Roberts (l959) studied normal controls and biopsy specimens obtained at pyloromyotomy in 25 cases of IHPS. True hypertrophy of both longitudinal and circular muscle layers was evident, which he ascribed to overwork. The myenteric plexuses were examined for the quality and quantity of neural elements, i.e. nerve cells, supporting cells of Schwann and nerve fibrils. In IHPS the constituent cells had less cytoplasm and were more tightly packed than in normal controls, with fewer well-differentiated nerve cells in evidence. The size of ganglia tended to be smaller and the intervals between them greater than in normal specimens. The large continuous sheets of ganglia seen in the normal pylorus were absent, and it was concluded that there were quantitative as well as qualitative changes in the myenteric ganglia in IHPS.

Rintoul and Kirkman (l961) studied the morphological appearance of the myenteric ganglion cells and the structure of the nerve fibre tracts in biopsy specimens in 38 infants with IHPS. With silver staining two distinct ganglion cell types were recognized: (1) Type I Dogiel cells, showing a marked affinity for silver. While they were present in the control specimens, they were absent or virtually absent from the pyloric ganglia in cases of IHPS; this suggested that these cells were either congenitally absent, or that they had degenerated. (2) Type II Dogiel cells, which were less argentophylic. These were present and uniformly distributed throughout the myenteric ganglia in both the control and biopsy material. No clear evidence of degeneration of ganglion cells, such as had been described earlier, was found. However, it was admitted that early degenerative changes might not have been revealed by the silver staining process.

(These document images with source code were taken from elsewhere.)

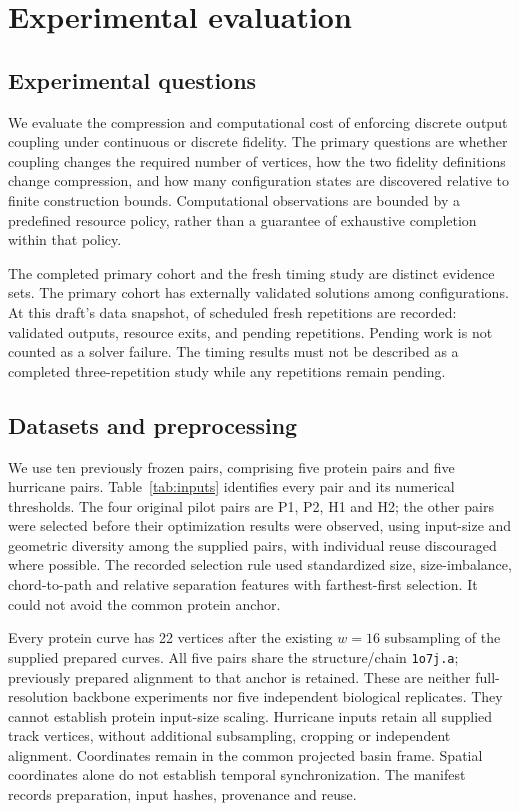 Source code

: \chapter{Experimental evaluation}
\label{chap:experiments}

\section{Experimental questions}
We evaluate the compression and computational cost of enforcing discrete output coupling under continuous or discrete fidelity.
The primary questions are whether coupling changes the required number of vertices,
how the two fidelity definitions change compression,
and how many configuration states are discovered relative to finite construction bounds.
Computational observations are bounded by a predefined resource policy, rather than a guarantee of exhaustive completion within that policy.

The completed primary cohort and the fresh timing study are distinct evidence sets. The primary cohort has \PrimaryValid{} externally validated solutions among \PrimaryCount{} configurations. At this draft's data snapshot, \TimingFinished{} of \TimingPlanned{} scheduled fresh repetitions are recorded: \TimingValid{} validated outputs, \TimingResource{} resource exits, and \TimingPending{} pending repetitions. Pending work is not counted as a solver failure. The timing results must not be described as a completed three-repetition study while any repetitions remain pending.

\section{Datasets and preprocessing}
We use ten previously frozen pairs, comprising five protein pairs and five hurricane pairs. Table~\ref{tab:inputs} identifies every pair and its numerical thresholds. The four original pilot pairs are P1, P2, H1 and H2; the other pairs were selected before their optimization results were observed, using input-size and geometric diversity among the supplied pairs, with individual reuse discouraged where possible. The recorded selection rule used standardized size, size-imbalance, chord-to-path and relative separation features with farthest-first selection. It could not avoid the common protein anchor.

Every protein curve has 22 vertices after the existing $w=16$ subsampling of the supplied prepared curves. All five pairs share the structure/chain \texttt{1o7j.a}; previously prepared alignment to that anchor is retained. These are neither full-resolution backbone experiments nor five independent biological replicates. They cannot establish protein input-size scaling. Hurricane inputs retain all supplied track vertices, without additional subsampling, cropping or independent alignment. Coordinates remain in the common projected basin frame. Spatial coordinates alone do not establish temporal synchronization. The manifest records preparation, input hashes, provenance and reuse.


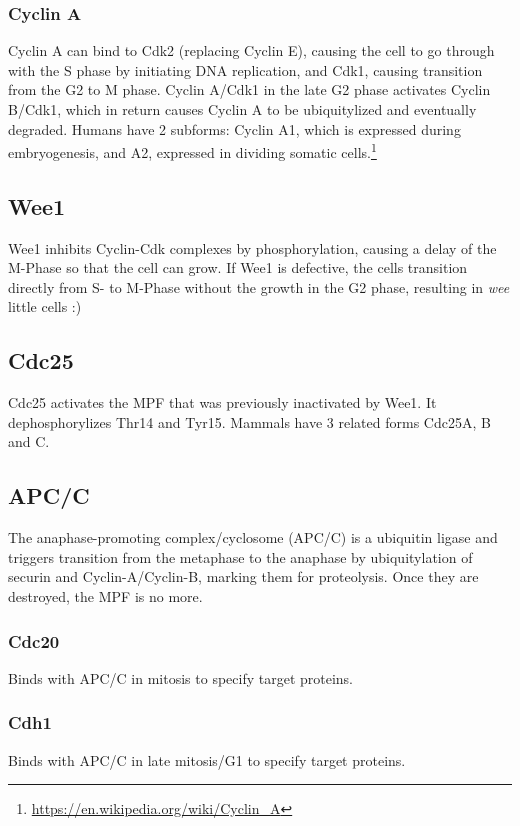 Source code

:\documentclass{article}
\begin{document}
	\subsubsection{Cyclin A}
	Cyclin A can bind to Cdk2 (replacing Cyclin E), causing the cell to go through with the S phase by initiating DNA replication, and Cdk1, causing transition from the G2 to M phase. Cyclin A/Cdk1 in the late G2 phase activates Cyclin B/Cdk1, which in return causes Cyclin A to be ubiquitylized and eventually degraded. Humans have 2 subforms: Cyclin A1, which is expressed during embryogenesis, and A2, expressed in dividing somatic cells.\footnote{\url{https://en.wikipedia.org/wiki/Cyclin_A}}\\
	
	\subsection{Wee1}
	Wee1 inhibits Cyclin-Cdk complexes by phosphorylation, causing a delay of the M-Phase so that the cell can grow. If Wee1 is defective, the cells transition directly from S- to M-Phase without the growth in the G2 phase, resulting in \textit{wee} little cells :)
	
	\subsection{Cdc25}
	Cdc25 activates the MPF that was previously inactivated by Wee1. It dephosphorylizes Thr14 and Tyr15. Mammals have 3 related forms Cdc25A, B and C.
	
	\subsection{APC/C}
	The anaphase-promoting complex/cyclosome (APC/C) is a ubiquitin ligase and triggers transition from the metaphase to the anaphase by ubiquitylation of securin and Cyclin-A/Cyclin-B, marking them for proteolysis. Once they are destroyed, the MPF is no more.
	
	\subsubsection{Cdc20}
	Binds with APC/C in mitosis to specify target proteins.
	
	\subsubsection{Cdh1}
	Binds with APC/C in late mitosis/G1 to specify target proteins.
	
\end{document}

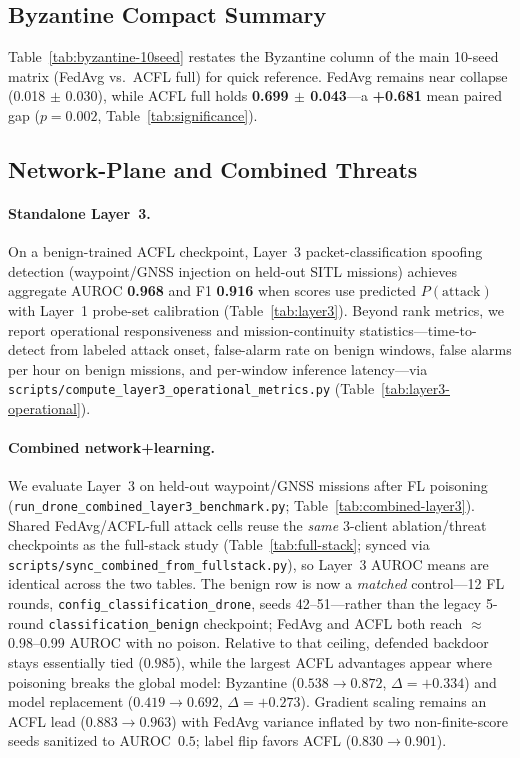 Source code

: \subsection{Byzantine Compact Summary}
\label{sec:exp-byz-10seed}

Table~\ref{tab:byzantine-10seed} restates the Byzantine column of the main 10-seed matrix (FedAvg vs.\ ACFL full) for quick reference.
FedAvg remains near collapse (0.018 $\pm$ 0.030), while ACFL full holds \textbf{0.699 $\pm$ 0.043}---a \textbf{+0.681} mean paired gap ($p{=}0.002$, Table~\ref{tab:significance}).

\subsection{Network-Plane and Combined Threats}
\label{sec:exp-network-combined}

\paragraph{Standalone Layer~3.}
On a benign-trained ACFL checkpoint, Layer~3 packet-classification spoofing detection (waypoint/GNSS injection on held-out SITL missions) achieves aggregate AUROC \textbf{0.968} and F1 \textbf{0.916} when scores use predicted $P(\text{attack})$ with Layer~1 probe-set calibration (Table~\ref{tab:layer3}).
Beyond rank metrics, we report operational responsiveness and mission-continuity statistics---time-to-detect from labeled attack onset, false-alarm rate on benign windows, false alarms per hour on benign missions, and per-window inference latency---via \texttt{scripts/compute\_layer3\_operational\_metrics.py} (Table~\ref{tab:layer3-operational}).


\paragraph{Combined network+learning.}
We evaluate Layer~3 on held-out waypoint/GNSS missions after FL poisoning (\texttt{run\_drone\_combined\_layer3\_benchmark.py}; Table~\ref{tab:combined-layer3}).
Shared FedAvg/ACFL-full attack cells reuse the \emph{same} 3-client ablation/threat checkpoints as the full-stack study (Table~\ref{tab:full-stack}; synced via \texttt{scripts/sync\_combined\_from\_fullstack.py}), so Layer~3 AUROC means are identical across the two tables.
The benign row is now a \emph{matched} control---12 FL rounds, \texttt{config\_classification\_drone}, seeds 42--51---rather than the legacy 5-round \texttt{classification\_benign} checkpoint; FedAvg and ACFL both reach $\approx$0.98--0.99 AUROC with no poison.
Relative to that ceiling, defended backdoor stays essentially tied ($0.985$), while the largest ACFL advantages appear where poisoning breaks the global model: Byzantine ($0.538 \to 0.872$, $\Delta{=}{+}0.334$) and model replacement ($0.419 \to 0.692$, $\Delta{=}{+}0.273$).
Gradient scaling remains an ACFL lead ($0.883 \to 0.963$) with FedAvg variance inflated by two non-finite-score seeds sanitized to AUROC~$0.5$; label flip favors ACFL ($0.830 \to 0.901$).

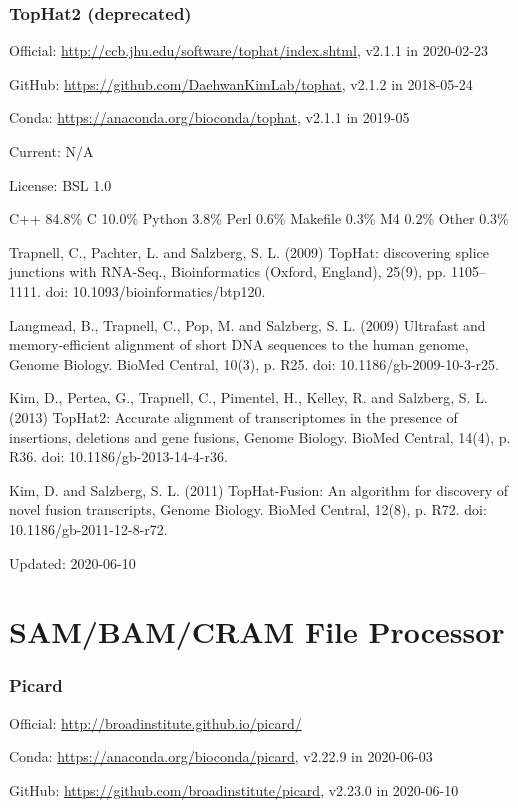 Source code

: \documentclass[]{article}
\begin{document}
\section{TopHat2 (deprecated)}

Official: \url{http://ccb.jhu.edu/software/tophat/index.shtml}, v2.1.1 in 2020-02-23

GitHub: \url{https://github.com/DaehwanKimLab/tophat}, v2.1.2 in 2018-05-24

Conda: \url{https://anaconda.org/bioconda/tophat}, v2.1.1 in 2019-05

Current: N/A

License: BSL 1.0

C++ 84.8\% C 10.0\% Python 3.8\% Perl 0.6\% Makefile 0.3\% M4 0.2\% Other 0.3\%

Trapnell, C., Pachter, L. and Salzberg, S. L. (2009) TopHat: discovering splice junctions with RNA-Seq., Bioinformatics (Oxford, England), 25(9), pp. 1105–1111. doi: 10.1093/bioinformatics/btp120.

Langmead, B., Trapnell, C., Pop, M. and Salzberg, S. L. (2009) Ultrafast and memory-efficient alignment of short DNA sequences to the human genome, Genome Biology. BioMed Central, 10(3), p. R25. doi: 10.1186/gb-2009-10-3-r25.

Kim, D., Pertea, G., Trapnell, C., Pimentel, H., Kelley, R. and Salzberg, S. L. (2013) TopHat2: Accurate alignment of transcriptomes in the presence of insertions, deletions and gene fusions, Genome Biology. BioMed Central, 14(4), p. R36. doi: 10.1186/gb-2013-14-4-r36.

Kim, D. and Salzberg, S. L. (2011) TopHat-Fusion: An algorithm for discovery of novel fusion transcripts, Genome Biology. BioMed Central, 12(8), p. R72. doi: 10.1186/gb-2011-12-8-r72.

Updated: 2020-06-10

\part{SAM/BAM/CRAM File Processor}

\section{Picard}

Official: \url{http://broadinstitute.github.io/picard/}

Conda: \url{https://anaconda.org/bioconda/picard}, v2.22.9 in 2020-06-03

GitHub: \url{https://github.com/broadinstitute/picard}, v2.23.0 in 2020-06-10
\end{document}
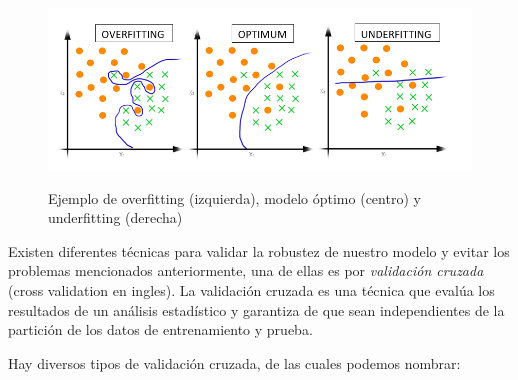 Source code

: \begin{figure}[h]
 \centering
  \includegraphics[height=5cm,keepaspectratio=true,clip=true]{imagenes/Logos/OverFUnderF.png}
  \caption{Ejemplo de overfitting (izquierda), modelo óptimo (centro) y underfitting (derecha)}
	\label{Fig: overUnder}
\end{figure}


Existen diferentes técnicas para validar la robustez de nuestro modelo y evitar los problemas mencionados anteriormente, una de ellas es por  \textit{validación cruzada} (cross validation en ingles). La validación cruzada es una técnica que evalúa los resultados de un análisis estadístico y garantiza de que sean independientes de la partición de los datos de entrenamiento y prueba. 

Hay diversos tipos de validación cruzada, de las cuales podemos nombrar:

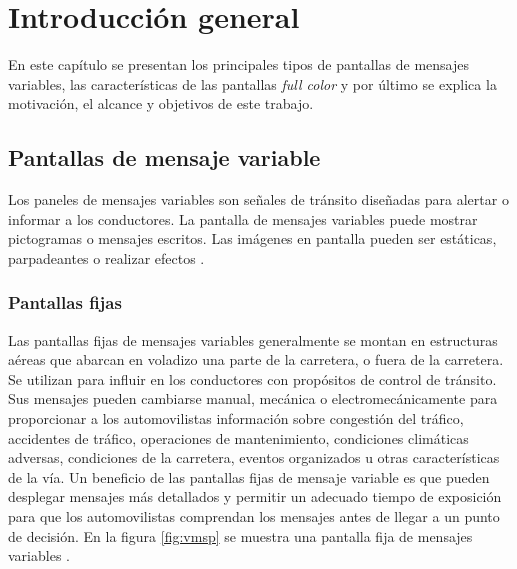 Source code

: 
\chapter{Introducción general} %

\label{Chapter1} %
\label{IntroGeneral}
En este capítulo se presentan los principales tipos de pantallas de mensajes variables, las características de las pantallas \textit{full color} y por último se explica la motivación, el alcance y objetivos de este trabajo.

\newcommand{\keyword}[1]{\textbf{#1}}
\newcommand{\tabhead}[1]{\textbf{#1}}
\newcommand{\code}[1]{\texttt{#1}}
\newcommand{\file}[1]{\texttt{\bfseries#1}}
\newcommand{\option}[1]{\texttt{\itshape#1}}
\newcommand{\grados}{$^{\circ}$}



\section{Pantallas de mensaje variable}

Los paneles de mensajes variables son señales de tránsito diseñadas para alertar o informar a los conductores. La pantalla de mensajes variables puede mostrar pictogramas o mensajes escritos. Las imágenes en pantalla pueden ser estáticas, parpadeantes o realizar efectos \cite{WIKIVMS}.


\subsection{Pantallas fijas}

Las pantallas fijas de mensajes variables generalmente se montan en estructuras aéreas que abarcan en voladizo una parte de la carretera, o fuera de la carretera. Se utilizan para influir en los conductores con propósitos de control de tránsito. Sus mensajes pueden cambiarse manual, mecánica o electromecánicamente para proporcionar a los automovilistas información sobre congestión del tráfico, accidentes de tráfico, operaciones de mantenimiento, condiciones climáticas adversas, condiciones de la carretera, eventos organizados u otras características de la vía. Un beneficio de las pantallas fijas de mensaje variable es que pueden desplegar mensajes más detallados y permitir un adecuado tiempo de exposición  para que los automovilistas comprendan los mensajes antes de llegar a un punto de decisión. En la figura \ref{fig:vmsp} se muestra una pantalla fija de mensajes variables \citep{VMSTYPES}.



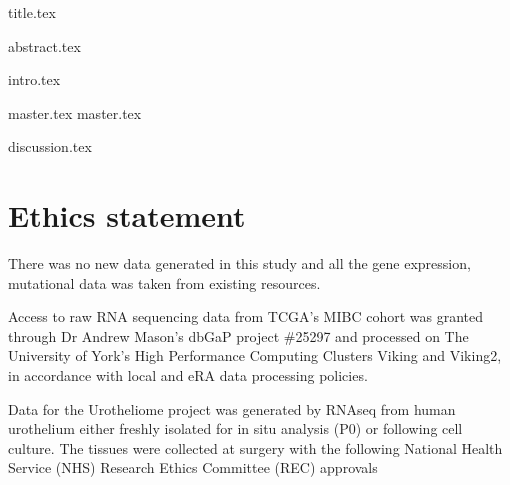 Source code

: \documentclass[a4paper, 12pt]{report}
\begin{document}
{title.tex}



\setcounter{tocdepth}{4}





{abstract.tex}


\tableofcontents
\newpage

\listoffigures
\newpage

\listoftables

\clearpage


\printglossary[nonumberlist]

\printglossary[type=\acronymtype,nonumberlist]
\newpage




{intro.tex}

{master.tex}
{master.tex}

{discussion.tex}


\chapter{Ethics statement}

There was no new data generated in this study and all the gene expression, mutational data was taken from existing resources.

Access to raw RNA sequencing data from TCGA's MIBC cohort was granted through Dr Andrew Mason's dbGaP project \#25297 and processed on The University of York's High Performance Computing Clusters Viking and Viking2, in accordance with local and eRA data processing policies.

Data for the Urotheliome project was generated by RNAseq from human urothelium either freshly isolated for in situ analysis (P0) or following cell culture. The tissues were collected at surgery with the following National Health Service (NHS) Research Ethics Committee (REC) approvals
\end{document}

Friesen and Pearse (l963) studied the histological and histochemical features of the pyloric ganglion cells in biopsy material in 15 cases of IHPS; post-mortem studies were done in 2 additional cases. In IHPS the ganglion cells in the pylorus were not arranged in an evenly dispersed layer between the longitudinal and circular musculature. Cells were present in clumps within the thin longitudinal musculature, with infrequent extensions into the underlying circular layer. While numerous cells were present, few were large, mature cells, the majority being small and immature; these cells were enzymatically active and the histological appearances were not those of degenerated or dead cells. However, there was lack of mitochondrial and other oxidative enzymes characteristic of the mature cell. The features suggested arrest of the normal development of ganglion cells in the pyloric area. Mature ganglion cells containing numerous mitochondria were present in large numbers in the gastric wall above the pylorus in cases of IHPS, as well as in the pylorus in normal stomachs. The results supported the theory that motor acitivity such as pylorospasm preceded the development of hypertrophy of the pyloric circular musculature.